### Collected data:
════════════════

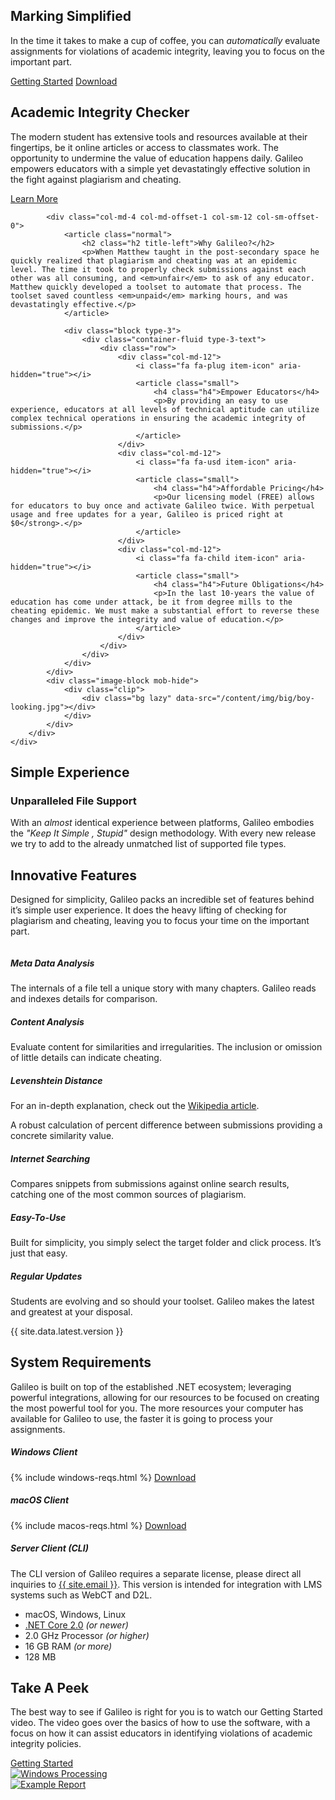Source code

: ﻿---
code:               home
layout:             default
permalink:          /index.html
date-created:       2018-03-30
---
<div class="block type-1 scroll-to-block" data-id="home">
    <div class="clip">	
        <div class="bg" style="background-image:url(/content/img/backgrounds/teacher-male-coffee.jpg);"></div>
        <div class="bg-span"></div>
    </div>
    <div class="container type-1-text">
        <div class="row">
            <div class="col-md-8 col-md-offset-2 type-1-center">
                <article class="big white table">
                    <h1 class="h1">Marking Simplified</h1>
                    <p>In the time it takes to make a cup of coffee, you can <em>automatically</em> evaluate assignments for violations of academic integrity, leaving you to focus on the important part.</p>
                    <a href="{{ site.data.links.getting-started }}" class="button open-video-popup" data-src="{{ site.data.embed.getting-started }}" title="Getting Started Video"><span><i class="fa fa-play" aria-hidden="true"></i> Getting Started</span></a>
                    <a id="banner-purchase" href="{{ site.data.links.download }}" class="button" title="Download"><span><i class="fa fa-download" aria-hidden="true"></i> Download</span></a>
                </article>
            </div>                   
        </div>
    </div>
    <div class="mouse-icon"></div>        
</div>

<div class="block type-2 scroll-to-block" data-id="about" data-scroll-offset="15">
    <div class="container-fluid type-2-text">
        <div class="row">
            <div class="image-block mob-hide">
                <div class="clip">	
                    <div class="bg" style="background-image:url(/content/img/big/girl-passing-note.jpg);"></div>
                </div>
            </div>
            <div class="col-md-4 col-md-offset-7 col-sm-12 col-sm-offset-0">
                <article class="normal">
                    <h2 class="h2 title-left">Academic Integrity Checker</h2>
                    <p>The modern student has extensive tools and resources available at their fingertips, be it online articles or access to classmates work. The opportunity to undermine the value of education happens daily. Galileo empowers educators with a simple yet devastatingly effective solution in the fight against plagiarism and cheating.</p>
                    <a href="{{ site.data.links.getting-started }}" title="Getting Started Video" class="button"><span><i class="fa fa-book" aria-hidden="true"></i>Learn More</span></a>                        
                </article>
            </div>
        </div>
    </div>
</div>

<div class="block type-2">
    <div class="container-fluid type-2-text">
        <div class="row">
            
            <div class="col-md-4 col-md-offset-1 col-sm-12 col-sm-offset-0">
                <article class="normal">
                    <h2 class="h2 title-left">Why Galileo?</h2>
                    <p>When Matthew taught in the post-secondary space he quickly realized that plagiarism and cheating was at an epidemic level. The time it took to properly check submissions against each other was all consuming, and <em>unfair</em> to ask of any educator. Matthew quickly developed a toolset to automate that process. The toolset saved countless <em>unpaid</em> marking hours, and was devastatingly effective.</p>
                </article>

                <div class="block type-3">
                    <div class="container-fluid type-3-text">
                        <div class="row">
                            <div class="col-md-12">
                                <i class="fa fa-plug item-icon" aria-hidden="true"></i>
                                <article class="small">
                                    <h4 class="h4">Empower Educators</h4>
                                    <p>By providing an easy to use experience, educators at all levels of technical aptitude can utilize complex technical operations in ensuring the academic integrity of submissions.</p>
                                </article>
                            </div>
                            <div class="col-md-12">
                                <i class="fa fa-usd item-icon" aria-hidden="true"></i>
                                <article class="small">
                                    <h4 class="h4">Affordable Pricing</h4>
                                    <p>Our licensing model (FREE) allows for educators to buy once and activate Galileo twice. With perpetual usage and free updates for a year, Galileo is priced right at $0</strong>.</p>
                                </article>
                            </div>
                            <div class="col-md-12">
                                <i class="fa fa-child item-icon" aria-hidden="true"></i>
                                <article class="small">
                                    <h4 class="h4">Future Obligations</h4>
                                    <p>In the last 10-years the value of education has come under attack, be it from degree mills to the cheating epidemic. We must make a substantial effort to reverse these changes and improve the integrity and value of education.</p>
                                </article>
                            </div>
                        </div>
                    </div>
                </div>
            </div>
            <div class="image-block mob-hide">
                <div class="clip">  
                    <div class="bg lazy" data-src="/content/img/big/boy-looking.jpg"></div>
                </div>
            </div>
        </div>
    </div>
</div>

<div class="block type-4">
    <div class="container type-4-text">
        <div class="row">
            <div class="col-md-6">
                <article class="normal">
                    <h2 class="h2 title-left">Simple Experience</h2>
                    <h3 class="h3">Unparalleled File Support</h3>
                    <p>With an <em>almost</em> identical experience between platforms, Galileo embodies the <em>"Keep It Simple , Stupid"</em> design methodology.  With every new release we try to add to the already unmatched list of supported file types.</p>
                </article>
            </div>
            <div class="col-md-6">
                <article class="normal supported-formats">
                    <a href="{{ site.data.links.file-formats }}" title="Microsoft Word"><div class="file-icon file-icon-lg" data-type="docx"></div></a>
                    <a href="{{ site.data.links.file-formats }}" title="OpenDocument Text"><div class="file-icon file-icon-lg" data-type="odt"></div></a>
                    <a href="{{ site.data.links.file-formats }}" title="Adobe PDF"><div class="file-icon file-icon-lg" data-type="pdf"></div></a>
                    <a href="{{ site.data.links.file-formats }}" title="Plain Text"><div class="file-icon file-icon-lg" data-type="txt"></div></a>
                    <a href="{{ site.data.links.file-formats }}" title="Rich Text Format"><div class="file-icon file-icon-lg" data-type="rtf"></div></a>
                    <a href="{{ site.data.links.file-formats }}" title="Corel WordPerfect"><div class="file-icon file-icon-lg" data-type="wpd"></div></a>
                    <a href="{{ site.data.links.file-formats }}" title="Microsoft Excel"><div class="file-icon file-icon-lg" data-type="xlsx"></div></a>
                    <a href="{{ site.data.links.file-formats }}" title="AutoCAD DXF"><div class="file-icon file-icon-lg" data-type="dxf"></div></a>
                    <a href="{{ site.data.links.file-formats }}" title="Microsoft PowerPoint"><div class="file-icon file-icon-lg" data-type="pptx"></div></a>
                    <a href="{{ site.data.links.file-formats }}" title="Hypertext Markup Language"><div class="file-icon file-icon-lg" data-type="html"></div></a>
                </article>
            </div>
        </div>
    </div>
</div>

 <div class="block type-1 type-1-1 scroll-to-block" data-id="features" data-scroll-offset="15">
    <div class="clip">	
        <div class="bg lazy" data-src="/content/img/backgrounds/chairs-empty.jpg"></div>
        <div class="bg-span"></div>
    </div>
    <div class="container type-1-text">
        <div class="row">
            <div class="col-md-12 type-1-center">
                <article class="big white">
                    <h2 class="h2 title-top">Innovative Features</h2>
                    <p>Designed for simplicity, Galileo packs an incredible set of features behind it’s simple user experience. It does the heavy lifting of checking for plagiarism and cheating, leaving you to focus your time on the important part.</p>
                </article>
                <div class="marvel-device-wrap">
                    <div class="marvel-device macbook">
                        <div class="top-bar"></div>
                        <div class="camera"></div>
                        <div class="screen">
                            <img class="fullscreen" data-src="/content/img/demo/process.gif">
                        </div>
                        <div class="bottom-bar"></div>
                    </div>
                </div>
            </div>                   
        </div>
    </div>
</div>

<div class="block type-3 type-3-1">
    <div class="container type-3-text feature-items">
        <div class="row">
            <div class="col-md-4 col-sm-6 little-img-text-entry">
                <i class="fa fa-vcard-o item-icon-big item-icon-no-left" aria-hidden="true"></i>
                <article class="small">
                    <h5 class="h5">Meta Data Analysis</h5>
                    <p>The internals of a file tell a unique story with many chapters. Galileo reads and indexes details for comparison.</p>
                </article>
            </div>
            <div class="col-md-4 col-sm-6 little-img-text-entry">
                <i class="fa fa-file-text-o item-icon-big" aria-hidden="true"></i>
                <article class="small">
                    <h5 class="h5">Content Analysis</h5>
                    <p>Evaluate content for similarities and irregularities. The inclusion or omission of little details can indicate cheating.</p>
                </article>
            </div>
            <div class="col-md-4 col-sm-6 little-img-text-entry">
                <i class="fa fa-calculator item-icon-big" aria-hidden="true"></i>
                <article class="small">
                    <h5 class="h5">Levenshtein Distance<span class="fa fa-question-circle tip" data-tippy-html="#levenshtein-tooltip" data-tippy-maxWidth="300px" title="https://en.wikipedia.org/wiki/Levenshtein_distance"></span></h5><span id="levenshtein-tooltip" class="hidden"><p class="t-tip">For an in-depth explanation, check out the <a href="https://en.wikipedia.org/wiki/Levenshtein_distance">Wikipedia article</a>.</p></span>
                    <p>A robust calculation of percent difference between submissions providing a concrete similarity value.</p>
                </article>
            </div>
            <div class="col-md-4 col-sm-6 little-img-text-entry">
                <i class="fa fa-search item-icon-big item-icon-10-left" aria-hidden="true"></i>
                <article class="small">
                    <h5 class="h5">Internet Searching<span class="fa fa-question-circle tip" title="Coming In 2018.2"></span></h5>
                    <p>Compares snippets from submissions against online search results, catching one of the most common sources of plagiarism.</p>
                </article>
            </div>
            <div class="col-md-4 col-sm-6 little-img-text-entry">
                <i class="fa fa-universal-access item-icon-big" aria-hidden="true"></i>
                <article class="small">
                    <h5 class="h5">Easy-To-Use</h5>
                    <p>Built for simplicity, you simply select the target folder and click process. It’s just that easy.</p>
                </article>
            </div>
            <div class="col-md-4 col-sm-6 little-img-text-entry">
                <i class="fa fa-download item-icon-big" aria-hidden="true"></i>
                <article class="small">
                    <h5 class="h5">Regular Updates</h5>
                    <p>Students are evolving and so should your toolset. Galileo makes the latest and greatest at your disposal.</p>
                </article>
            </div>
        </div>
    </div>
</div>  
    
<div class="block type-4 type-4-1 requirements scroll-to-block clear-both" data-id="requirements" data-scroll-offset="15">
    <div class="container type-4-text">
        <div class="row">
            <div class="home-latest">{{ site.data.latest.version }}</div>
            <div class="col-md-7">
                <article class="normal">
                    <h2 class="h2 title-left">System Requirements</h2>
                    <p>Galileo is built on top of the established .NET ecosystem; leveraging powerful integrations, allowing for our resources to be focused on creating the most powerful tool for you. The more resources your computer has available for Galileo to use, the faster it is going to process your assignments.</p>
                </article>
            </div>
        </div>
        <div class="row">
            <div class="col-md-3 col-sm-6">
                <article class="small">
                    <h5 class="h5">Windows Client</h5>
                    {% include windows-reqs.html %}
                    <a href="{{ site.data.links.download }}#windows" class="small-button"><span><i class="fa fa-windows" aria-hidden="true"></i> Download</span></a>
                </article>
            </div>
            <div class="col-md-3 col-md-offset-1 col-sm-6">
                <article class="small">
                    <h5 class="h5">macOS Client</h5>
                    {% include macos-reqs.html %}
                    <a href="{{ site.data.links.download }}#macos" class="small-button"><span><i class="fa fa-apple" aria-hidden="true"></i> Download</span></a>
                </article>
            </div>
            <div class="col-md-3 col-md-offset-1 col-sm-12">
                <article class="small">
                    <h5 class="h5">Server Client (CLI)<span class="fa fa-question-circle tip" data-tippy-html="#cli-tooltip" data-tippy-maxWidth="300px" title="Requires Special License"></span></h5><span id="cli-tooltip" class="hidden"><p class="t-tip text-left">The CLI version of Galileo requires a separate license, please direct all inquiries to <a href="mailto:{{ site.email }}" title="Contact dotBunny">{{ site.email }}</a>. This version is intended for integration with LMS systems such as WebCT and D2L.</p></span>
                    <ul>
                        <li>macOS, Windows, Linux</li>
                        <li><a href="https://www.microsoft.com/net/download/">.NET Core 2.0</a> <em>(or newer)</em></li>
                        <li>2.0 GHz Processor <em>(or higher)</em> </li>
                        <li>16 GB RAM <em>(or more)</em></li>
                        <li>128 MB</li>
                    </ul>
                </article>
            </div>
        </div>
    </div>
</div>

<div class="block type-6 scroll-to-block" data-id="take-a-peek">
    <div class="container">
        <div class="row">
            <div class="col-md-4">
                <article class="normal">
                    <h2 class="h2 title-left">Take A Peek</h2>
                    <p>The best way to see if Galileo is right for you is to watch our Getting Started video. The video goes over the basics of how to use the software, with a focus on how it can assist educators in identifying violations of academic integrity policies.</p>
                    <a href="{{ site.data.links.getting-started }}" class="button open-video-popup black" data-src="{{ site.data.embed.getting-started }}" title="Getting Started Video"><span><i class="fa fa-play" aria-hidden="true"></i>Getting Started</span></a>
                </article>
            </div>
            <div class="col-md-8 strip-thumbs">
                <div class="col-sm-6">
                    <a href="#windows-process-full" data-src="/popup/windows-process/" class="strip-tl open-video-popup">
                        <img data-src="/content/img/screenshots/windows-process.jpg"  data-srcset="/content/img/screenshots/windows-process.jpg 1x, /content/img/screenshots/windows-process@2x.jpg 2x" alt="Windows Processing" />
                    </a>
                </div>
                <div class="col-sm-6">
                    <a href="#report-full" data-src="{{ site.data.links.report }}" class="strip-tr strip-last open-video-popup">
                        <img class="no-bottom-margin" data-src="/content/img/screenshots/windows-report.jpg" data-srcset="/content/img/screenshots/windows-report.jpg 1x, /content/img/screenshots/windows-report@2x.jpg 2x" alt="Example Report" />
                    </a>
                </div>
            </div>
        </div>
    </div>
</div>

════════════════

### Exercise prompt:
Both ends included, copy word for word the lines from the top of the entries above through the line with "<p>In the time". No pictures.

### Result of this exercise:
Source code

: ﻿---
code:               home
layout:             default
permalink:          /index.html
date-created:       2018-03-30
---
<div class="block type-1 scroll-to-block" data-id="home">
    <div class="clip">	
        <div class="bg" style="background-image:url(/content/img/backgrounds/teacher-male-coffee.jpg);"></div>
        <div class="bg-span"></div>
    </div>
    <div class="container type-1-text">
        <div class="row">
            <div class="col-md-8 col-md-offset-2 type-1-center">
                <article class="big white table">
                    <h1 class="h1">Marking Simplified</h1>
                    <p>In the time it takes to make a cup of coffee, you can <em>automatically</em> evaluate assignments for violations of academic integrity, leaving you to focus on the important part.</p>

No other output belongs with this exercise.